* Exercise *
Among the lines below, which ones contain the word "label"? Copy every such line.

== The data

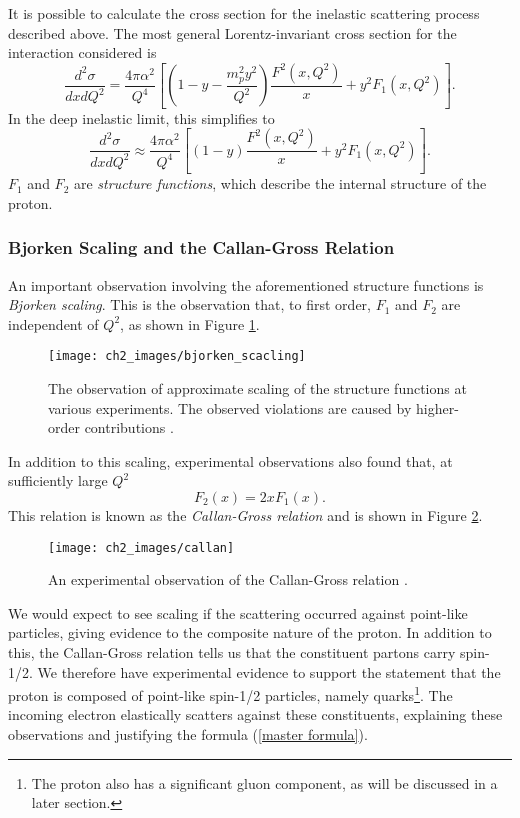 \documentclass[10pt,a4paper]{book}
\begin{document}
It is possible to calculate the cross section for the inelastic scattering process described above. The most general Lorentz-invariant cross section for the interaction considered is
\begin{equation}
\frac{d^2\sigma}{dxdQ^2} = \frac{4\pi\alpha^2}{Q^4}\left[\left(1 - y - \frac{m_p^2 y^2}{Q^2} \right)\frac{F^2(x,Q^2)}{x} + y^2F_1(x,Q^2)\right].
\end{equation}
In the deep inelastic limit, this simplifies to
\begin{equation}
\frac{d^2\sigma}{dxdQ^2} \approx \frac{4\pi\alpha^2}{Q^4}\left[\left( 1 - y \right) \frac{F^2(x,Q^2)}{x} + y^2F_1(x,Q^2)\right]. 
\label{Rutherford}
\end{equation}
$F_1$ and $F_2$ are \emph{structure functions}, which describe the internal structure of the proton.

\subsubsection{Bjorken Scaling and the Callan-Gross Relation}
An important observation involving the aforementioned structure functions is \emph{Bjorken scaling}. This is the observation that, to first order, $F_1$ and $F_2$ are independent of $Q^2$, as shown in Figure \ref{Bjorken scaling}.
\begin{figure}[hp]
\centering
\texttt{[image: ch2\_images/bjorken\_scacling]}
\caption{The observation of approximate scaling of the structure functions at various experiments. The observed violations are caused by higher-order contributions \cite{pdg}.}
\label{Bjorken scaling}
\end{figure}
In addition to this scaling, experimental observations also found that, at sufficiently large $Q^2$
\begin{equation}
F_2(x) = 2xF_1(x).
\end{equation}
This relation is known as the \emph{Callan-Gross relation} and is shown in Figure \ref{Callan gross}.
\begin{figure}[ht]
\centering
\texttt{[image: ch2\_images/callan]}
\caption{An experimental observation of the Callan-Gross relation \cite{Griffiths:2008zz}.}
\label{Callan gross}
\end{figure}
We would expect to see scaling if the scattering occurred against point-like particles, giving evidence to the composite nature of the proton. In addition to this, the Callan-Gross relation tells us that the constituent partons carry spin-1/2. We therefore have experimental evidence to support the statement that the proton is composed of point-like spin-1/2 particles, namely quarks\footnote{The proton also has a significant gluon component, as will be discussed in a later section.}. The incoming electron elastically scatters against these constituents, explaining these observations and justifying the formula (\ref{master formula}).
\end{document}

====
== The data

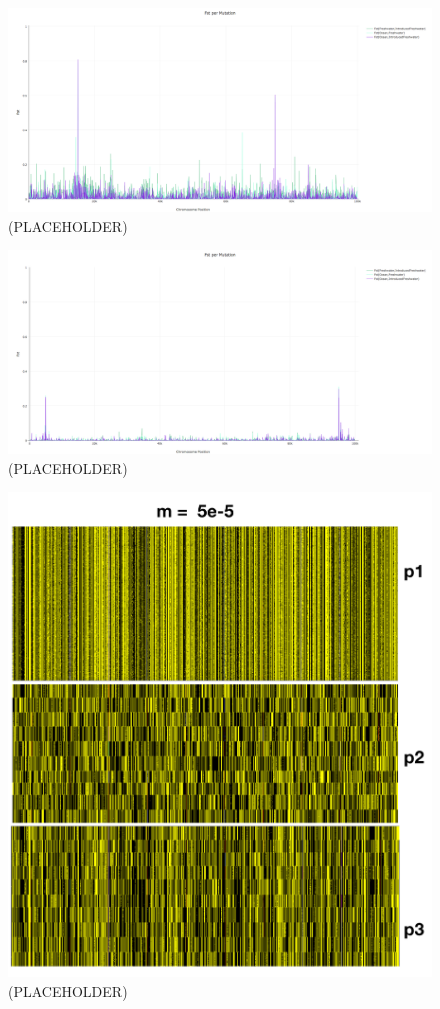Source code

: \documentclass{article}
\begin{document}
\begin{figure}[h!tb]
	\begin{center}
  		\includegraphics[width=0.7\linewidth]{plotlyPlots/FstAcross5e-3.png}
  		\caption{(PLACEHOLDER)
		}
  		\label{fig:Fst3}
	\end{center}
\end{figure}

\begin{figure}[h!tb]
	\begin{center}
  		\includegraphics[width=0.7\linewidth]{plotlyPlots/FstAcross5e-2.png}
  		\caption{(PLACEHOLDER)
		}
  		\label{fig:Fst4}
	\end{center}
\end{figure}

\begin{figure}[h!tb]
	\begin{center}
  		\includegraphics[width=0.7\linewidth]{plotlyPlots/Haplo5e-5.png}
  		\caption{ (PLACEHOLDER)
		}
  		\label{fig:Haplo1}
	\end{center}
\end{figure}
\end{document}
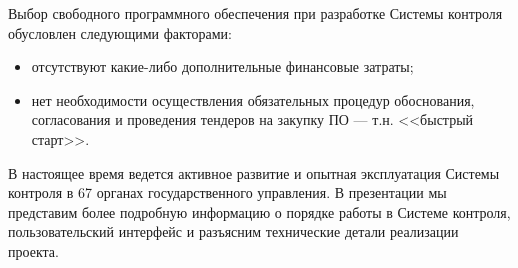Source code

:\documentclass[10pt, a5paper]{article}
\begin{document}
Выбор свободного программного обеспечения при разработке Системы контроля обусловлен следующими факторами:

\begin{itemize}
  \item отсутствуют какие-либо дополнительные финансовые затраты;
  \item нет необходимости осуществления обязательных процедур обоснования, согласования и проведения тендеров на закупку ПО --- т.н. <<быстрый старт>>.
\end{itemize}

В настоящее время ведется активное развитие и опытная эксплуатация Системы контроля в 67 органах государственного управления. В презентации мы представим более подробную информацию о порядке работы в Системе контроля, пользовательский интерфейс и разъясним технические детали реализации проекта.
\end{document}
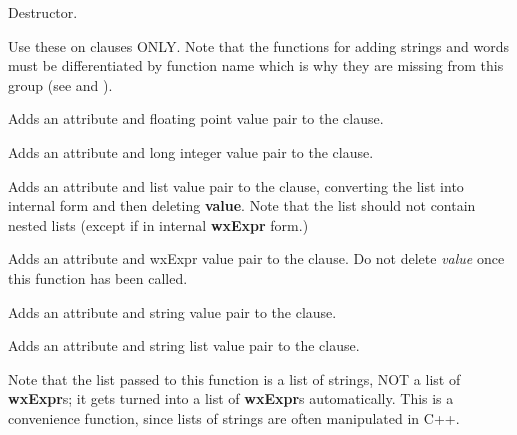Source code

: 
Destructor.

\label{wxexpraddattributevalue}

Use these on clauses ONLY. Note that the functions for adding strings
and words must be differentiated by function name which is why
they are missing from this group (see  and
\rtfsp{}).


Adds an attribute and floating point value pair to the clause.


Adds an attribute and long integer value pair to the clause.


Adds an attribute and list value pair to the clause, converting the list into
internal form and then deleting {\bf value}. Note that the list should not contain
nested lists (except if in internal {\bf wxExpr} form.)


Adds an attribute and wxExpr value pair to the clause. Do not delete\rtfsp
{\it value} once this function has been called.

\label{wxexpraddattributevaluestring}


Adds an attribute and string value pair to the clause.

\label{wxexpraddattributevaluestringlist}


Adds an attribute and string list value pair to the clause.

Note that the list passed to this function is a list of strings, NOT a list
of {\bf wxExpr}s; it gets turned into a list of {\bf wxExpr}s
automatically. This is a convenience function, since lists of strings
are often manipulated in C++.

====
== The data

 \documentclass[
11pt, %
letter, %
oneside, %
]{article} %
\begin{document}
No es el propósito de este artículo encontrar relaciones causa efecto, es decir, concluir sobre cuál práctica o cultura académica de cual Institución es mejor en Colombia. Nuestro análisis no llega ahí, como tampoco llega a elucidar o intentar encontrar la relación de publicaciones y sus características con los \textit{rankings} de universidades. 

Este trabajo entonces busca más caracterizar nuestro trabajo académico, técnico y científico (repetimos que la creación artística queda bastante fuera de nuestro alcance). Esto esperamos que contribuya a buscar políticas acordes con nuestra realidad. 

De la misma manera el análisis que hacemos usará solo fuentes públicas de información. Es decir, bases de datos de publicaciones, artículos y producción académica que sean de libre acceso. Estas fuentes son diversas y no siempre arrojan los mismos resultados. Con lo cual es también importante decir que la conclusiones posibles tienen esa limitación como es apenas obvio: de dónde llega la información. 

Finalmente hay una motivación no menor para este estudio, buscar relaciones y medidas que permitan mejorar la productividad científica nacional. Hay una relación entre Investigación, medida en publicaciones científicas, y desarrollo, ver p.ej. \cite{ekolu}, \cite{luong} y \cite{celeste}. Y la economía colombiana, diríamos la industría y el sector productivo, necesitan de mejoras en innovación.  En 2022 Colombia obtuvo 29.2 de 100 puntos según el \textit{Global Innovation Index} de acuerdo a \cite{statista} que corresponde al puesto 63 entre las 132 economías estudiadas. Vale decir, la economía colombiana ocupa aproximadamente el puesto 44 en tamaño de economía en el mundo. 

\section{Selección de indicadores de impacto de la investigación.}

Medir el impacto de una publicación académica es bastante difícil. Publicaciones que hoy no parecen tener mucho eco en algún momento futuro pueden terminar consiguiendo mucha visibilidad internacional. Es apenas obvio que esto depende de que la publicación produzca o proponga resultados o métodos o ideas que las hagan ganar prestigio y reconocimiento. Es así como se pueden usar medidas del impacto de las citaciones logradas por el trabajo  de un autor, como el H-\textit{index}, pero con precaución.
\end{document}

====

* Worked solution *
\label{Rutherford}
\label{Bjorken scaling}
\label{Callan gross}
  		\label{fig:Fst3}
  		\label{fig:Fst4}
  		\label{fig:Haplo1}
\label{wxexpraddattributevalue}
\label{wxexpraddattributevaluestring}
\label{wxexpraddattributevaluestringlist}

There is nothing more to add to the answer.